• **WORK ITEM**
Read through the entries below and copy each line where "Campeonato" turns up.

• **STUDY MATERIAL**
- - - - - - -
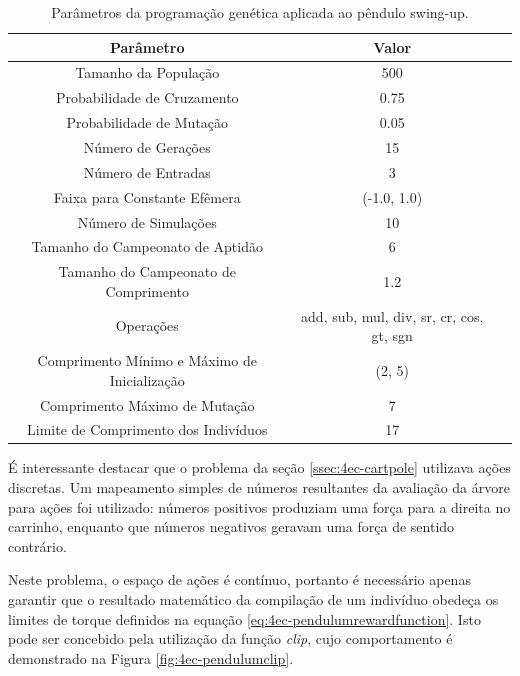 \begin{table}[H]
	\centering
	\begin{tabular}{SSS} \toprule
		{Parâmetro} & {Valor} \\ \midrule
		{Tamanho da População} & {500} \\
		{Probabilidade de Cruzamento} & {0.75} \\
		{Probabilidade de Mutação} & {0.05} \\
		{Número de Gerações} & {15} \\
		{Número de Entradas} & {3} \\
		{Faixa para Constante Efêmera} & {(-1.0, 1.0)} \\
		{Número de Simulações} & {10} \\
		{Tamanho do Campeonato de Aptidão} & {6} \\
		{Tamanho do Campeonato de Comprimento} & {1.2} \\
		{Operações} & {add, sub, mul, div, sr, cr, cos, gt, sgn} \\
		{Comprimento Mínimo e Máximo de Inicialização} & {(2, 5)} \\
		{Comprimento Máximo de Mutação} & {7} \\
		{Limite de Comprimento dos Indivíduos} & {17} \\
		\bottomrule
	\end{tabular}
	\caption{Parâmetros da programação genética aplicada ao pêndulo swing-up.}\label{tab:4ec-pendulumparam}
\end{table}

É interessante destacar que o problema da seção \ref{ssec:4ec-cartpole} utilizava ações discretas. Um mapeamento simples de números resultantes da avaliação da árvore para ações foi utilizado: números positivos produziam uma força para a direita no carrinho, enquanto que números negativos geravam uma força de sentido contrário. 

Neste problema, o espaço de ações é contínuo, portanto é necessário apenas garantir que o resultado matemático da compilação de um indivíduo obedeça os limites de torque definidos na equação \ref{eq:4ec-pendulumrewardfunction}. Isto pode ser concebido pela utilização da função \textit{clip}, cujo comportamento é demonstrado na Figura \ref{fig:4ec-pendulumclip}.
- - - - - - -
• **EXPECTED ANSWER**
		{Tamanho do Campeonato de Aptidão} & {6} \\
		{Tamanho do Campeonato de Comprimento} & {1.2} \\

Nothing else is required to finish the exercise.